Stored data
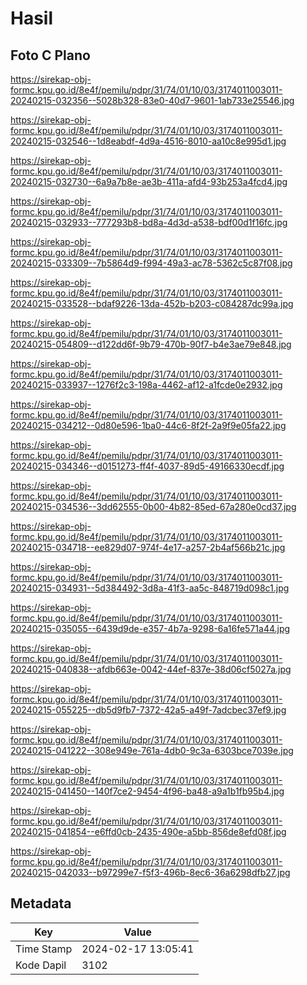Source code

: # Hasil

## Foto C Plano

https://sirekap-obj-formc.kpu.go.id/8e4f/pemilu/pdpr/31/74/01/10/03/3174011003011-20240215-032356--5028b328-83e0-40d7-9601-1ab733e25546.jpg

https://sirekap-obj-formc.kpu.go.id/8e4f/pemilu/pdpr/31/74/01/10/03/3174011003011-20240215-032546--1d8eabdf-4d9a-4516-8010-aa10c8e995d1.jpg

https://sirekap-obj-formc.kpu.go.id/8e4f/pemilu/pdpr/31/74/01/10/03/3174011003011-20240215-032730--6a9a7b8e-ae3b-411a-afd4-93b253a4fcd4.jpg

https://sirekap-obj-formc.kpu.go.id/8e4f/pemilu/pdpr/31/74/01/10/03/3174011003011-20240215-032933--777293b8-bd8a-4d3d-a538-bdf00d1f16fc.jpg

https://sirekap-obj-formc.kpu.go.id/8e4f/pemilu/pdpr/31/74/01/10/03/3174011003011-20240215-033309--7b5864d9-f994-49a3-ac78-5362c5c87f08.jpg

https://sirekap-obj-formc.kpu.go.id/8e4f/pemilu/pdpr/31/74/01/10/03/3174011003011-20240215-033528--bdaf9226-13da-452b-b203-c084287dc99a.jpg

https://sirekap-obj-formc.kpu.go.id/8e4f/pemilu/pdpr/31/74/01/10/03/3174011003011-20240215-054809--d122dd6f-9b79-470b-90f7-b4e3ae79e848.jpg

https://sirekap-obj-formc.kpu.go.id/8e4f/pemilu/pdpr/31/74/01/10/03/3174011003011-20240215-033937--1276f2c3-198a-4462-af12-a1fcde0e2932.jpg

https://sirekap-obj-formc.kpu.go.id/8e4f/pemilu/pdpr/31/74/01/10/03/3174011003011-20240215-034212--0d80e596-1ba0-44c6-8f2f-2a9f9e05fa22.jpg

https://sirekap-obj-formc.kpu.go.id/8e4f/pemilu/pdpr/31/74/01/10/03/3174011003011-20240215-034346--d0151273-ff4f-4037-89d5-49166330ecdf.jpg

https://sirekap-obj-formc.kpu.go.id/8e4f/pemilu/pdpr/31/74/01/10/03/3174011003011-20240215-034536--3dd62555-0b00-4b82-85ed-67a280e0cd37.jpg

https://sirekap-obj-formc.kpu.go.id/8e4f/pemilu/pdpr/31/74/01/10/03/3174011003011-20240215-034718--ee829d07-974f-4e17-a257-2b4af566b21c.jpg

https://sirekap-obj-formc.kpu.go.id/8e4f/pemilu/pdpr/31/74/01/10/03/3174011003011-20240215-034931--5d384492-3d8a-41f3-aa5c-848719d098c1.jpg

https://sirekap-obj-formc.kpu.go.id/8e4f/pemilu/pdpr/31/74/01/10/03/3174011003011-20240215-035055--6439d9de-e357-4b7a-9298-6a16fe571a44.jpg

https://sirekap-obj-formc.kpu.go.id/8e4f/pemilu/pdpr/31/74/01/10/03/3174011003011-20240215-040838--afdb663e-0042-44ef-837e-38d06cf5027a.jpg

https://sirekap-obj-formc.kpu.go.id/8e4f/pemilu/pdpr/31/74/01/10/03/3174011003011-20240215-055225--db5d9fb7-7372-42a5-a49f-7adcbec37ef9.jpg

https://sirekap-obj-formc.kpu.go.id/8e4f/pemilu/pdpr/31/74/01/10/03/3174011003011-20240215-041222--308e949e-761a-4db0-9c3a-6303bce7039e.jpg

https://sirekap-obj-formc.kpu.go.id/8e4f/pemilu/pdpr/31/74/01/10/03/3174011003011-20240215-041450--140f7ce2-9454-4f96-ba48-a9a1b1fb95b4.jpg

https://sirekap-obj-formc.kpu.go.id/8e4f/pemilu/pdpr/31/74/01/10/03/3174011003011-20240215-041854--e6ffd0cb-2435-490e-a5bb-856de8efd08f.jpg

https://sirekap-obj-formc.kpu.go.id/8e4f/pemilu/pdpr/31/74/01/10/03/3174011003011-20240215-042033--b97299e7-f5f3-496b-8ec6-36a6298dfb27.jpg


## Metadata

| Key        | Value               |
| ---------- | ------------------- |
| Time Stamp | 2024-02-17 13:05:41 |
| Kode Dapil | 3102                |



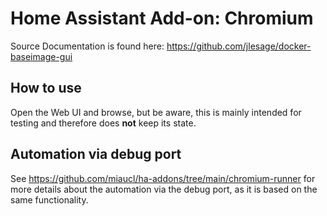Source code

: # Home Assistant Add-on: Chromium

Source Documentation is found here: <https://github.com/jlesage/docker-baseimage-gui>

## How to use

Open the Web UI and browse, but be aware, this is mainly intended for testing and therefore does **not** keep its state.

## Automation via debug port

See <https://github.com/miaucl/ha-addons/tree/main/chromium-runner> for more details about the automation via the debug port, as it is based on the same functionality.
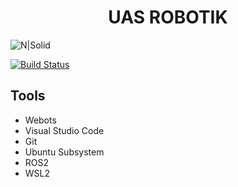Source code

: <h1 align="center"> UAS ROBOTIK </h1>

![N|Solid](https://anaktelkom.com/wp-content/uploads/2021/09/Logo-Telkom-University-Legal-Utama.png)

[![Build Status](https://travis-ci.org/joemccann/dillinger.svg?branch=master)](https://travis-ci.org/joemccann/dillinger)

## Tools

- Webots
- Visual Studio Code
- Git
- Ubuntu Subsystem
- ROS2
- WSL2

**YOUR OBJECTIVE:** Drop the pictures and reproduce the rest of the entries above exactly.

**OUTPUT:**
Source code

: # Hasil

## Foto C Plano

https://sirekap-obj-formc.kpu.go.id/8e4f/pemilu/pdpr/31/74/01/10/03/3174011003011-20240215-032356--5028b328-83e0-40d7-9601-1ab733e25546.jpg

https://sirekap-obj-formc.kpu.go.id/8e4f/pemilu/pdpr/31/74/01/10/03/3174011003011-20240215-032546--1d8eabdf-4d9a-4516-8010-aa10c8e995d1.jpg

https://sirekap-obj-formc.kpu.go.id/8e4f/pemilu/pdpr/31/74/01/10/03/3174011003011-20240215-032730--6a9a7b8e-ae3b-411a-afd4-93b253a4fcd4.jpg

https://sirekap-obj-formc.kpu.go.id/8e4f/pemilu/pdpr/31/74/01/10/03/3174011003011-20240215-032933--777293b8-bd8a-4d3d-a538-bdf00d1f16fc.jpg

https://sirekap-obj-formc.kpu.go.id/8e4f/pemilu/pdpr/31/74/01/10/03/3174011003011-20240215-033309--7b5864d9-f994-49a3-ac78-5362c5c87f08.jpg

https://sirekap-obj-formc.kpu.go.id/8e4f/pemilu/pdpr/31/74/01/10/03/3174011003011-20240215-033528--bdaf9226-13da-452b-b203-c084287dc99a.jpg

https://sirekap-obj-formc.kpu.go.id/8e4f/pemilu/pdpr/31/74/01/10/03/3174011003011-20240215-054809--d122dd6f-9b79-470b-90f7-b4e3ae79e848.jpg

https://sirekap-obj-formc.kpu.go.id/8e4f/pemilu/pdpr/31/74/01/10/03/3174011003011-20240215-033937--1276f2c3-198a-4462-af12-a1fcde0e2932.jpg

https://sirekap-obj-formc.kpu.go.id/8e4f/pemilu/pdpr/31/74/01/10/03/3174011003011-20240215-034212--0d80e596-1ba0-44c6-8f2f-2a9f9e05fa22.jpg

https://sirekap-obj-formc.kpu.go.id/8e4f/pemilu/pdpr/31/74/01/10/03/3174011003011-20240215-034346--d0151273-ff4f-4037-89d5-49166330ecdf.jpg

https://sirekap-obj-formc.kpu.go.id/8e4f/pemilu/pdpr/31/74/01/10/03/3174011003011-20240215-034536--3dd62555-0b00-4b82-85ed-67a280e0cd37.jpg

https://sirekap-obj-formc.kpu.go.id/8e4f/pemilu/pdpr/31/74/01/10/03/3174011003011-20240215-034718--ee829d07-974f-4e17-a257-2b4af566b21c.jpg

https://sirekap-obj-formc.kpu.go.id/8e4f/pemilu/pdpr/31/74/01/10/03/3174011003011-20240215-034931--5d384492-3d8a-41f3-aa5c-848719d098c1.jpg

https://sirekap-obj-formc.kpu.go.id/8e4f/pemilu/pdpr/31/74/01/10/03/3174011003011-20240215-035055--6439d9de-e357-4b7a-9298-6a16fe571a44.jpg

https://sirekap-obj-formc.kpu.go.id/8e4f/pemilu/pdpr/31/74/01/10/03/3174011003011-20240215-040838--afdb663e-0042-44ef-837e-38d06cf5027a.jpg

https://sirekap-obj-formc.kpu.go.id/8e4f/pemilu/pdpr/31/74/01/10/03/3174011003011-20240215-055225--db5d9fb7-7372-42a5-a49f-7adcbec37ef9.jpg

https://sirekap-obj-formc.kpu.go.id/8e4f/pemilu/pdpr/31/74/01/10/03/3174011003011-20240215-041222--308e949e-761a-4db0-9c3a-6303bce7039e.jpg

https://sirekap-obj-formc.kpu.go.id/8e4f/pemilu/pdpr/31/74/01/10/03/3174011003011-20240215-041450--140f7ce2-9454-4f96-ba48-a9a1b1fb95b4.jpg

https://sirekap-obj-formc.kpu.go.id/8e4f/pemilu/pdpr/31/74/01/10/03/3174011003011-20240215-041854--e6ffd0cb-2435-490e-a5bb-856de8efd08f.jpg

https://sirekap-obj-formc.kpu.go.id/8e4f/pemilu/pdpr/31/74/01/10/03/3174011003011-20240215-042033--b97299e7-f5f3-496b-8ec6-36a6298dfb27.jpg


## Metadata

| Key        | Value               |
| ---------- | ------------------- |
| Time Stamp | 2024-02-17 13:05:41 |
| Kode Dapil | 3102                |



Source code

: # Home Assistant Add-on: Chromium

Source Documentation is found here: <https://github.com/jlesage/docker-baseimage-gui>

## How to use

Open the Web UI and browse, but be aware, this is mainly intended for testing and therefore does **not** keep its state.

## Automation via debug port

See <https://github.com/miaucl/ha-addons/tree/main/chromium-runner> for more details about the automation via the debug port, as it is based on the same functionality.
Source code

: <h1 align="center"> UAS ROBOTIK </h1>

![N|Solid](https://anaktelkom.com/wp-content/uploads/2021/09/Logo-Telkom-University-Legal-Utama.png)

[![Build Status](https://travis-ci.org/joemccann/dillinger.svg?branch=master)](https://travis-ci.org/joemccann/dillinger)

## Tools

- Webots
- Visual Studio Code
- Git
- Ubuntu Subsystem
- ROS2
- WSL2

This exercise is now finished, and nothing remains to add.